Kard. Becciu został w 2020 roku zwolniony z urzędu prefekta Kongregacji Spraw Kanonizacyjnych i pozbawiony „praw związanych z godnością kardynała”. Była to reakcja papieża Franciszka na doniesienia o skandalu finansowym w Sekretariacie Stanu, do którego doszło w czasie sprawowania przez kard. Becciu urzędu zastępcy sekretarza. Chodziło m.in. o słynną sprawę zakupu nieruchomości w Londynie ze środków zebranych w ramach świętopietrza. W grudniu 2023 roku purpurat został skazany przez Trybunał Państwa Watykańskiego na pięć i pół roku pozbawienia wolności za sprzeniewierzenie środków i nadużycie uprawień. Utrzymując, że jest niewinny, kardynał złożył apelację.
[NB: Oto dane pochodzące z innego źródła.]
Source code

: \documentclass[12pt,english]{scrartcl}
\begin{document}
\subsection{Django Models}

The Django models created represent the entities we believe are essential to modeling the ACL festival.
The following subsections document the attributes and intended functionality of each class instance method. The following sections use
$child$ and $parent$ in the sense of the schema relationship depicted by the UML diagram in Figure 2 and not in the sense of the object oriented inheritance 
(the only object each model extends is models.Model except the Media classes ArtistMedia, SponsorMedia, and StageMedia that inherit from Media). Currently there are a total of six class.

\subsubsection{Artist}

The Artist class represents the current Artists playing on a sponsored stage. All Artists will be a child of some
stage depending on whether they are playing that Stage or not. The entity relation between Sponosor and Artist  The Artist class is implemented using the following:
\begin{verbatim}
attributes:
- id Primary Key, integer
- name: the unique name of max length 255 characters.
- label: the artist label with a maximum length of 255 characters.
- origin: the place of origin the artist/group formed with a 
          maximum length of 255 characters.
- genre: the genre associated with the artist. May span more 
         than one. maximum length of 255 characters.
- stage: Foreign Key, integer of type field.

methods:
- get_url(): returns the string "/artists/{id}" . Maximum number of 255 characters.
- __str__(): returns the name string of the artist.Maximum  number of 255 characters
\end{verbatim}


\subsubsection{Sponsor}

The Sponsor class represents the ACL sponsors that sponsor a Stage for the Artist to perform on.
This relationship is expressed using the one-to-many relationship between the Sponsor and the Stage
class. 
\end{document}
Purpurat znalazł się ponowni w centrum uwagi po śmierci papieża Franciszka, kiedy wyraził chęć udziału w konklawe przekonując, że Franciszek, zapraszając go na ostatni konsystorz, uznał jego „kardynalskie prerogatywy”.
Zamieszanie w Watykanie skomentował w podcaście „Studio Watykan” Interii ks. prof. Andrzej Kobyliński, w którego ocenie wydarzenia te są gotowym materiałem na hollywoodzki dreszczowiec. Duchowny przypomniał o roli kard. Becciu sprzed wybuchu afery finansowej, kiedy to był trzecią osobą w państwie watykańskim. To wówczas miał dopuścić się malwersacji finansowych. Dotychczas nie został jednak prawomocnie skazany.
- „Co prawda został skazany w pierwszej instancji w roku 2023, ale miał prawo do apelacji i z niego skorzystał. W związku z tym czeka teraz na rozprawę apelacyjną. I jeszcze wiele wody w Tybrze upłynie, zanim poznamy ostateczny wyrok w sprawie kardynała Angela Becciu”
- zauważył gość Interii.
Papież Franciszek jednak, nie czekając na decyzję sądu, pozbawił kard. Becciu „praw związanych z godnością kardynała”, nie pozbawiając go przy tym tej godności. Teraz pojawił się problem, bo kard. Becciu uważa, że ma prawa elektorskie.
- „Pytanie, kto ma o tym zdecydować, skoro papież nie żyje? Nikt nie ma tego zapisanego w kompetencjach. To luka prawna i swoisty węzeł gordyjski”
- ocenia kierownik Katedry Etyki UKSW w Warszawie.